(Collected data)

_____

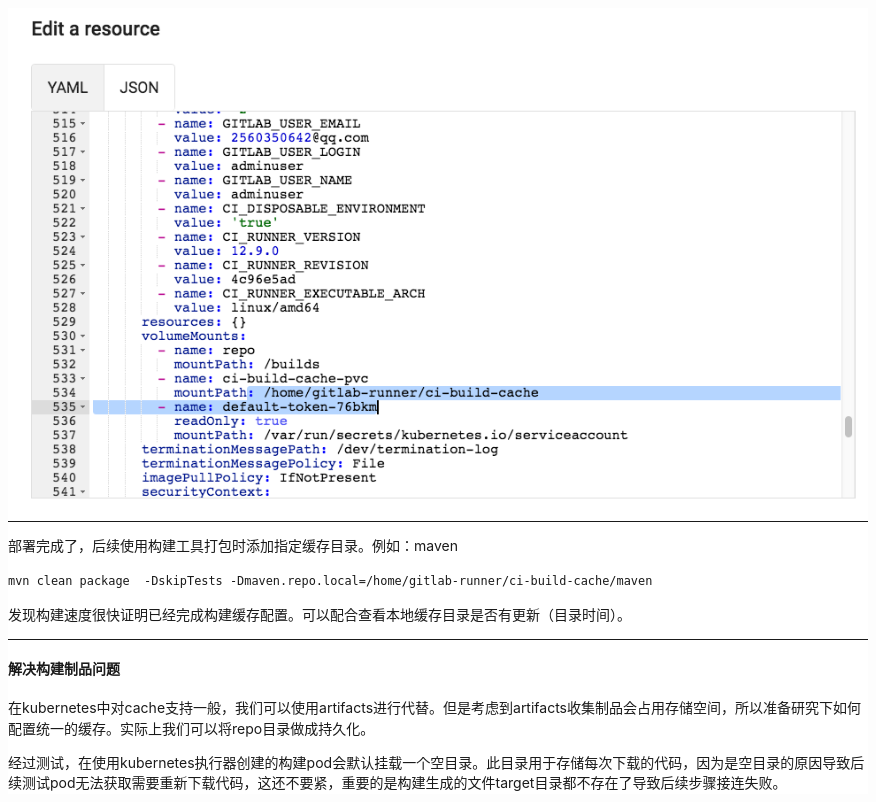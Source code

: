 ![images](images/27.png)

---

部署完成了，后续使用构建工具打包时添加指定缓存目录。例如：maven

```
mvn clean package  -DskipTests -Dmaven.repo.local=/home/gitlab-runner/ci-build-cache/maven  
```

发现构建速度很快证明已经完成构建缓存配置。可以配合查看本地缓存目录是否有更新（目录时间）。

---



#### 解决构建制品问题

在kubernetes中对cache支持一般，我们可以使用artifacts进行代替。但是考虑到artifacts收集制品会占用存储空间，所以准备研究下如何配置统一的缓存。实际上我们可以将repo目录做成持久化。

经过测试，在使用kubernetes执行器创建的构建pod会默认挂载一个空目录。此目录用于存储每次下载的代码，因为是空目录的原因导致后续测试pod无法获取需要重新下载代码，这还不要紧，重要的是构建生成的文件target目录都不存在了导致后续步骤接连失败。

_____

▶ **Try it**
Please give the data again in full, exactly as written, but without any images.

▶ **Answer space**
Source code

: ![images](images/27.png)

---

部署完成了，后续使用构建工具打包时添加指定缓存目录。例如：maven

```
mvn clean package  -DskipTests -Dmaven.repo.local=/home/gitlab-runner/ci-build-cache/maven  
```

发现构建速度很快证明已经完成构建缓存配置。可以配合查看本地缓存目录是否有更新（目录时间）。

---



#### 解决构建制品问题

在kubernetes中对cache支持一般，我们可以使用artifacts进行代替。但是考虑到artifacts收集制品会占用存储空间，所以准备研究下如何配置统一的缓存。实际上我们可以将repo目录做成持久化。

经过测试，在使用kubernetes执行器创建的构建pod会默认挂载一个空目录。此目录用于存储每次下载的代码，因为是空目录的原因导致后续测试pod无法获取需要重新下载代码，这还不要紧，重要的是构建生成的文件target目录都不存在了导致后续步骤接连失败。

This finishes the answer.